AIM OF THE TASK: All records below are to be set down exactly, each character intact.

DATA EXTRACT:
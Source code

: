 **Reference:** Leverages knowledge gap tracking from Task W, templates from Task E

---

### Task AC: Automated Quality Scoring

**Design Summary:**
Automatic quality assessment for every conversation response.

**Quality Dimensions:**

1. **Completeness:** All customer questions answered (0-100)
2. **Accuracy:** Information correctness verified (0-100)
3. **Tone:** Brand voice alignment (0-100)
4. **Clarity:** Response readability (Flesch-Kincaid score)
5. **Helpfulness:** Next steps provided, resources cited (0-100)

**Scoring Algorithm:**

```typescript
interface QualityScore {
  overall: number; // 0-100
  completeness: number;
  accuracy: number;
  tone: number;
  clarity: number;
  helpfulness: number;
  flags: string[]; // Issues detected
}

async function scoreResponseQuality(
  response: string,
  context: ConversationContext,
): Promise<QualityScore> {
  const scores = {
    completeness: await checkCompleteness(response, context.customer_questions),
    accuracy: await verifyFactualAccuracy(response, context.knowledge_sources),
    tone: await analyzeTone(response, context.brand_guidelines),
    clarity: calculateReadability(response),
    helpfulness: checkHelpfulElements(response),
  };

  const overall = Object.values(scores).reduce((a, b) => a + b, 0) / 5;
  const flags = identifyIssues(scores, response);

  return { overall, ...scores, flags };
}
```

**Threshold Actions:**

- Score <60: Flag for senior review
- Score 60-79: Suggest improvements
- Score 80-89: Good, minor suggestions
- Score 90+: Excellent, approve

RESPONSE:
Source code

: **Reference:** Leverages knowledge gap tracking from Task W, templates from Task E

---

### Task AC: Automated Quality Scoring

**Design Summary:**
Automatic quality assessment for every conversation response.

**Quality Dimensions:**

1. **Completeness:** All customer questions answered (0-100)
2. **Accuracy:** Information correctness verified (0-100)
3. **Tone:** Brand voice alignment (0-100)
4. **Clarity:** Response readability (Flesch-Kincaid score)
5. **Helpfulness:** Next steps provided, resources cited (0-100)

**Scoring Algorithm:**

```typescript
interface QualityScore {
  overall: number; // 0-100
  completeness: number;
  accuracy: number;
  tone: number;
  clarity: number;
  helpfulness: number;
  flags: string[]; // Issues detected
}

async function scoreResponseQuality(
  response: string,
  context: ConversationContext,
): Promise<QualityScore> {
  const scores = {
    completeness: await checkCompleteness(response, context.customer_questions),
    accuracy: await verifyFactualAccuracy(response, context.knowledge_sources),
    tone: await analyzeTone(response, context.brand_guidelines),
    clarity: calculateReadability(response),
    helpfulness: checkHelpfulElements(response),
  };

  const overall = Object.values(scores).reduce((a, b) => a + b, 0) / 5;
  const flags = identifyIssues(scores, response);

  return { overall, ...scores, flags };
}
```

**Threshold Actions:**

- Score <60: Flag for senior review
- Score 60-79: Suggest improvements
- Score 80-89: Good, minor suggestions
- Score 90+: Excellent, approve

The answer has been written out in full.